Saved data entries
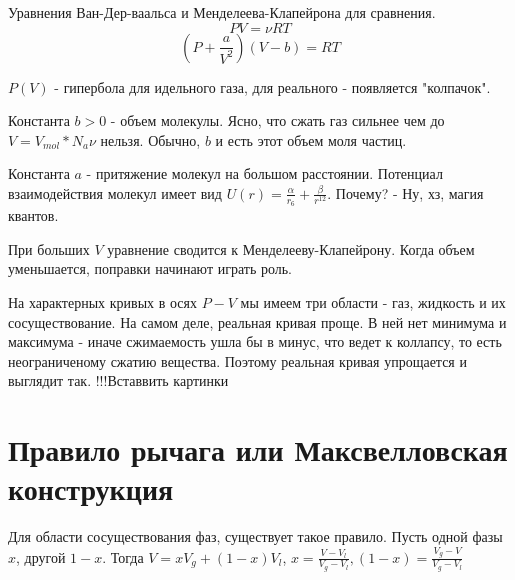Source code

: \documentclass{article}
\begin{document}
Уравнения Ван-Дер-ваальса и Менделеева-Клапейрона для сравнения.
$$PV = \nu RT$$
$$(P + \frac{a}{V^2})(V-b) = RT$$

$P(V)$ - гипербола для идельного  газа, для реального - появляется "колпачок". 

Константа $b>0$ - объем молекулы. Ясно, что сжать газ сильнее чем до $V = V_{mol}*N_a\nu$ нельзя. Обычно, $b$ и есть этот объем моля частиц. 

Константа $a$ - притяжение молекул на большом расстоянии. Потенциал взаимодействия молекул имеет вид $U(r) = \frac{\alpha}{r_6} + \frac{\beta}{r^{12}}$. Почему? - Ну, хз, магия квантов. 

При больших $V$ уравнение сводится к Менделееву-Клапейрону. Когда объем уменьшается, поправки начинают играть роль.

На характерных кривых  в осях $P-V$ мы имеем три области - газ, жидкость и их сосуществование. На самом деле, реальная кривая проще. В ней нет минимума и максимума - иначе сжимаемость ушла бы в минус, что ведет к коллапсу, то есть неограниченому сжатию вещества. Поэтому реальная кривая упрощается и выглядит так.
!!!Вставвить картинки

\section{Правило рычага или Максвелловская конструкция}

Для области сосуществования фаз, существует такое правило. Пусть одной фазы $x$, другой $1-x$. Тогда $V = xV_g + (1-x)V_l$, $x = \frac{V-V_l}{V_g-V_l}, (1-x) = \frac{V_g-V}{V_g-V_l}$
\end{document}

▶ Problem requirements:
Can the entries above be repeated exactly, without their pictures?

▶ Task output:
Source code

: \documentclass{article}
\begin{document}
Уравнения Ван-Дер-ваальса и Менделеева-Клапейрона для сравнения.
$$PV = \nu RT$$
$$(P + \frac{a}{V^2})(V-b) = RT$$

$P(V)$ - гипербола для идельного  газа, для реального - появляется "колпачок". 

Константа $b>0$ - объем молекулы. Ясно, что сжать газ сильнее чем до $V = V_{mol}*N_a\nu$ нельзя. Обычно, $b$ и есть этот объем моля частиц. 

Константа $a$ - притяжение молекул на большом расстоянии. Потенциал взаимодействия молекул имеет вид $U(r) = \frac{\alpha}{r_6} + \frac{\beta}{r^{12}}$. Почему? - Ну, хз, магия квантов. 

При больших $V$ уравнение сводится к Менделееву-Клапейрону. Когда объем уменьшается, поправки начинают играть роль.

На характерных кривых  в осях $P-V$ мы имеем три области - газ, жидкость и их сосуществование. На самом деле, реальная кривая проще. В ней нет минимума и максимума - иначе сжимаемость ушла бы в минус, что ведет к коллапсу, то есть неограниченому сжатию вещества. Поэтому реальная кривая упрощается и выглядит так.
!!!Вставвить картинки

\section{Правило рычага или Максвелловская конструкция}

Для области сосуществования фаз, существует такое правило. Пусть одной фазы $x$, другой $1-x$. Тогда $V = xV_g + (1-x)V_l$, $x = \frac{V-V_l}{V_g-V_l}, (1-x) = \frac{V_g-V}{V_g-V_l}$
\end{document}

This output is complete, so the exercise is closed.